AMD Ryzen 9 7900X3D Linux Performance

Collapse
X
 
  • Filter
  • Time
  • Show
Clear All
new posts

  • AMD Ryzen 9 7900X3D Linux Performance

    Phoronix: AMD Ryzen 9 7900X3D Linux Performance

    Following last week's review of the brand new AMD Ryzen 9 7950X3D and then moving on to looking at the Ryzen 9 7900X3D gaming performance, today's Linux hardware coverage on Phoronix is looking at the Ryzen 9 7900X3D Linux performance in other system/CPU workloads aside from gaming.
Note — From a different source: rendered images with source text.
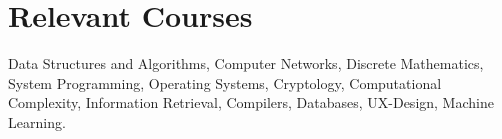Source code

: \documentclass[letterpaper,11pt]{article}
\begin{document}

\section{Relevant Courses}
Data Structures and Algorithms, Computer Networks, Discrete Mathematics, System Programming, Operating Systems, Cryptology, Computational Complexity, Information Retrieval, Compilers, Databases, UX-Design, Machine Learning.
\end{document}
    Phoronix, Linux Hardware Reviews, Linux hardware benchmarks, Linux server benchmarks, Linux benchmarking, Desktop Linux, Linux performance, Open Source graphics, Linux How To, Ubuntu benchmarks, Ubuntu hardware, Phoronix Test Suite

  • #2
    Are there any news regarding a zen4 related x3d scheduler yet? I really like the power efficiency and the concept behind with specialized cores. But I fear to buy a product not and never really supported by Linux.

    Comment


    • #3
      Originally posted by HerrLange View Post
      Are there any news regarding a zen4 related x3d scheduler yet? I really like the power efficiency and the concept behind with specialized cores. But I fear to buy a product not and never really supported by Linux.
      Haven't heard anything... Obviously once I do (assuming no NDA/embargo, which usually isn't the case for Linux specific items) I'll certainly write about it.
      Michael Larabel
      https://www.michaellarabel.com/

      Comment


      • #4
        IMHO it would be interesting to see how the performance (and esp. performance-per-watt) of the non-X3D versions compares to the X3D versions when running in Eco-Mode (with a comparable power-target as the X3D versions).
        Then we'd see how much of the performance per watt difference is due to more cache and how much is due to lower TDP (and if the X3D versions are worth the money if you want to save energy) - AFAIK the non-X3D versions are still pretty fast with lower TDPs.

        Comment


        • #5
          Originally posted by HerrLange View Post
          Are there any news regarding a zen4 related x3d scheduler yet? I really like the power efficiency and the concept behind with specialized cores. But I fear to buy a product not and never really supported by Linux.
          It's not an easy problem to solve regardless of the OS. If it performs well today in your use cases, I wouldn't worry about how much further it could be optimized. The scheduler doesn't really know what apps will benefit from more cache vs. more speed and there is not really a magic way to tell. Windows does not have native support for these sorts of asymmetries in their scheduler either. There are a number of ideas floating around (perf counters to look at historic trends in the app, adding hints to the binary in the compiler, etc.). I expect this will be a big area of research in the near future.

          Comment


          • #6
            Originally posted by agd5f View Post
            It's not an easy problem to solve regardless of the OS.
            I disagree. I think it's a lot easier to address than Intel's situation with P-cores and E-cores. For 3D cache, the main consideration should be the sensitivity of a thread to L3 cache. And, to that end, AMD exposed some new performance counters that the thread scheduler could use to make such decisions.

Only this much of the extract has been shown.